GOAL OF THE EXERCISE >>
Set down, word for word, only the lines from the start of the records through the line bearing "Schema Compliance Validation."; include no pictures.

SUPPLIED DATA >>
....

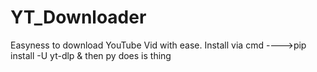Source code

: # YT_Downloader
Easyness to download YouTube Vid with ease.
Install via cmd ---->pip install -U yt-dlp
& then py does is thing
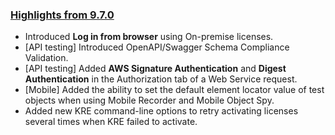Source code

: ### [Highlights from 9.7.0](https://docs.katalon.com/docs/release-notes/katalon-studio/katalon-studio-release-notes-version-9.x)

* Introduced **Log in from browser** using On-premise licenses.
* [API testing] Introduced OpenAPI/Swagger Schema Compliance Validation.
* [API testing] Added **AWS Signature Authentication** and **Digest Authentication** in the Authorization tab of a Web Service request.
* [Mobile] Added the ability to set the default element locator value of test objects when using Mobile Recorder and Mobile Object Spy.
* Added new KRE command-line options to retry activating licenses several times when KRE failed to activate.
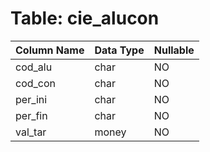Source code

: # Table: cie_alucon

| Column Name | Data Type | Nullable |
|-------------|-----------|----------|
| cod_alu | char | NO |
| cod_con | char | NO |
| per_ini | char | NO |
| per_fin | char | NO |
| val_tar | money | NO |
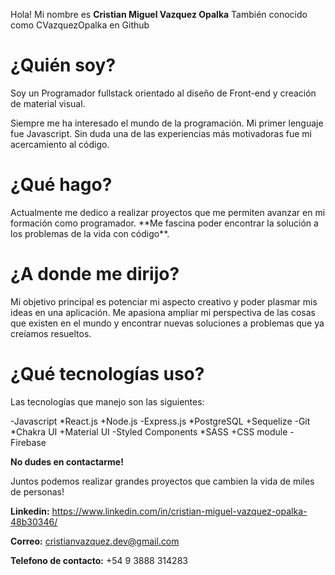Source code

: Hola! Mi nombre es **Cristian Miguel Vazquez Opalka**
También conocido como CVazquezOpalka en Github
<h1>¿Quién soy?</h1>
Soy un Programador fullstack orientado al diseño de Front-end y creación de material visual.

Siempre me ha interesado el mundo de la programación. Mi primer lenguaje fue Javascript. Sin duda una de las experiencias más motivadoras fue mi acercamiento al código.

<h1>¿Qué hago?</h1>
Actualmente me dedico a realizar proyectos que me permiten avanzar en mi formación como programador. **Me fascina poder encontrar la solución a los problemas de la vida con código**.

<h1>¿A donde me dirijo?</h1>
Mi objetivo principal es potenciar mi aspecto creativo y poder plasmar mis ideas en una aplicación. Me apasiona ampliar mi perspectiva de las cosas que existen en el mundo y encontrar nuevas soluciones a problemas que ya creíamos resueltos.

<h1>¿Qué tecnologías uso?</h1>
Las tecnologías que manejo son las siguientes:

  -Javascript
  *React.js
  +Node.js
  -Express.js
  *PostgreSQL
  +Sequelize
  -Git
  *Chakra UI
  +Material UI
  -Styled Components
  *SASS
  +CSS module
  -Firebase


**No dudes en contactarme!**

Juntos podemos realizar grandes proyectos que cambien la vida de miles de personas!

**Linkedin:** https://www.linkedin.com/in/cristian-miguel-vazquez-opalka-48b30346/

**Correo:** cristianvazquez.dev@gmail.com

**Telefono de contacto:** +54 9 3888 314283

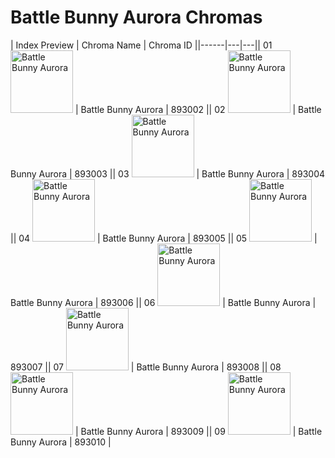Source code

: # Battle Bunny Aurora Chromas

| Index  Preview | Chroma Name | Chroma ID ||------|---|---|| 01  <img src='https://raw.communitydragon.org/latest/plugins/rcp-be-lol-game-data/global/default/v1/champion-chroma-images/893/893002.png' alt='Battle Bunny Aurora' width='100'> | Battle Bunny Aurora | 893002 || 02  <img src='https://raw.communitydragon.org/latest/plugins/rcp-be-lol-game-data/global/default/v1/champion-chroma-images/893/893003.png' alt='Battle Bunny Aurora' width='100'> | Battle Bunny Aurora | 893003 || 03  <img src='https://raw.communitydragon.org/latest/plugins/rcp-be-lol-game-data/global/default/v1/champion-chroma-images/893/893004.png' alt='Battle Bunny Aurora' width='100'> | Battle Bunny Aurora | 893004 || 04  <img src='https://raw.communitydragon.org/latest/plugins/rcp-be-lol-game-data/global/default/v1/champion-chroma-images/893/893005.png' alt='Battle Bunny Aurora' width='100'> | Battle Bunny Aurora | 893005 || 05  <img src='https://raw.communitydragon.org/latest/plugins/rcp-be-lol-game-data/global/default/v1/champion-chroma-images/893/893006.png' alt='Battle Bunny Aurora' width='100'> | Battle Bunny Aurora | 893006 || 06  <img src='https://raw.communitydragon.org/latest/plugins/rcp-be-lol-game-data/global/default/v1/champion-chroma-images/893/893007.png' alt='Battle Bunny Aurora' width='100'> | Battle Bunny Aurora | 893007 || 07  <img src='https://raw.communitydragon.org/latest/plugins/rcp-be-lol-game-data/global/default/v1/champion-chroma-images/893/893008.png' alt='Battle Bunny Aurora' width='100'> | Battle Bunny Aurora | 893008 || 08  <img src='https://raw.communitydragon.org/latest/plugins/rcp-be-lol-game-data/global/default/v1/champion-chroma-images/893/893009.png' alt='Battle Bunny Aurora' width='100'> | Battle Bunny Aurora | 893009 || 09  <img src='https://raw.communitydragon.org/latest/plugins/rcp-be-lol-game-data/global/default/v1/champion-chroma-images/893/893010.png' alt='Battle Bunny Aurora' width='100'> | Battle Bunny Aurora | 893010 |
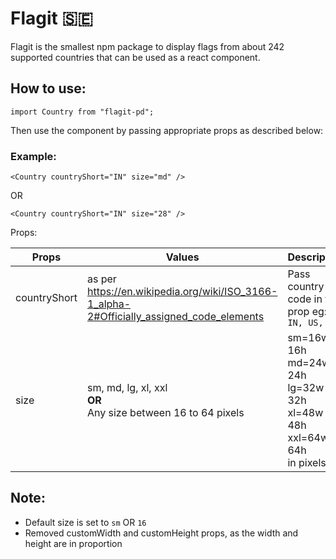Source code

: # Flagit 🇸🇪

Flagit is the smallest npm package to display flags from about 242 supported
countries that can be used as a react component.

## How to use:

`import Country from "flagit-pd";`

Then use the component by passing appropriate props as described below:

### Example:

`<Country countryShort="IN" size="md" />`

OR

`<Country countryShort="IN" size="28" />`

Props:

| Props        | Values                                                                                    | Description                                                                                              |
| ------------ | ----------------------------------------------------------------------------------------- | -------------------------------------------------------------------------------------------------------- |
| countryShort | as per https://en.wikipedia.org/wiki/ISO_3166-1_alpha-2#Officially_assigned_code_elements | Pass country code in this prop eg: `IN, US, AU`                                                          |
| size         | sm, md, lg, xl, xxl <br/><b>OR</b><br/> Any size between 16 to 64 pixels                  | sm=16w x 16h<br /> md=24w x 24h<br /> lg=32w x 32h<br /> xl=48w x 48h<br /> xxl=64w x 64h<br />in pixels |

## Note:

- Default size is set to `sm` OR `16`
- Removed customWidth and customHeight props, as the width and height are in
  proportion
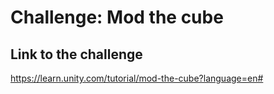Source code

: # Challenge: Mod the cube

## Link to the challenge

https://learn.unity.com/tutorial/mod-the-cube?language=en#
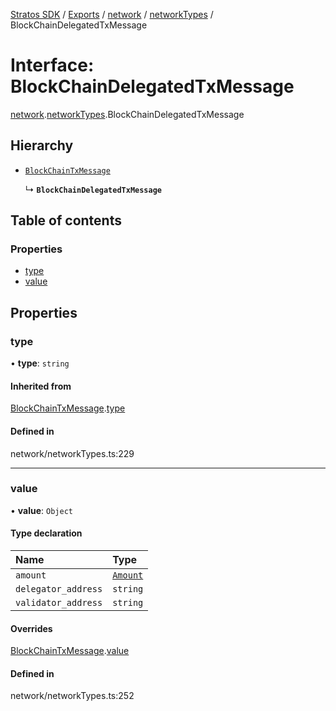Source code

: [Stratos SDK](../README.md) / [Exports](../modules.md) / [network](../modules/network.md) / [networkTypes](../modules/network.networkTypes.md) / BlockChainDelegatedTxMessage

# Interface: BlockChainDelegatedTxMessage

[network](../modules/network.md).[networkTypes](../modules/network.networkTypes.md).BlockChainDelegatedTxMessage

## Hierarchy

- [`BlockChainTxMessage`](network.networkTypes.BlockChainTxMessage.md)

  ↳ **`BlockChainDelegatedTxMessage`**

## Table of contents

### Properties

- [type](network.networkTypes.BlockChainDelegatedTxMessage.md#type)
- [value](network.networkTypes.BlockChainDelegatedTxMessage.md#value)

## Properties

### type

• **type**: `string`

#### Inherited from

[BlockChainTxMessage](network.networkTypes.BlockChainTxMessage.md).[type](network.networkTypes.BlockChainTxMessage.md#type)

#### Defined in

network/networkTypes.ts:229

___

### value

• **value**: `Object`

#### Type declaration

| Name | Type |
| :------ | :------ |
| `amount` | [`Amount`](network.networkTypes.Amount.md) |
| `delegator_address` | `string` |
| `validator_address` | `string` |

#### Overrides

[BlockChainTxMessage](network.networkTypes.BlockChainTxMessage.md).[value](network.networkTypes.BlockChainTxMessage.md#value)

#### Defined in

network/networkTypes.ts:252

....

EXERCISE OUTPUT >>
Source code

: # YT_Downloader
Easyness to download YouTube Vid with ease.
Install via cmd ---->pip install -U yt-dlp
& then py does is thing
Source code

: ### [Highlights from 9.7.0](https://docs.katalon.com/docs/release-notes/katalon-studio/katalon-studio-release-notes-version-9.x)

* Introduced **Log in from browser** using On-premise licenses.
* [API testing] Introduced OpenAPI/Swagger Schema Compliance Validation.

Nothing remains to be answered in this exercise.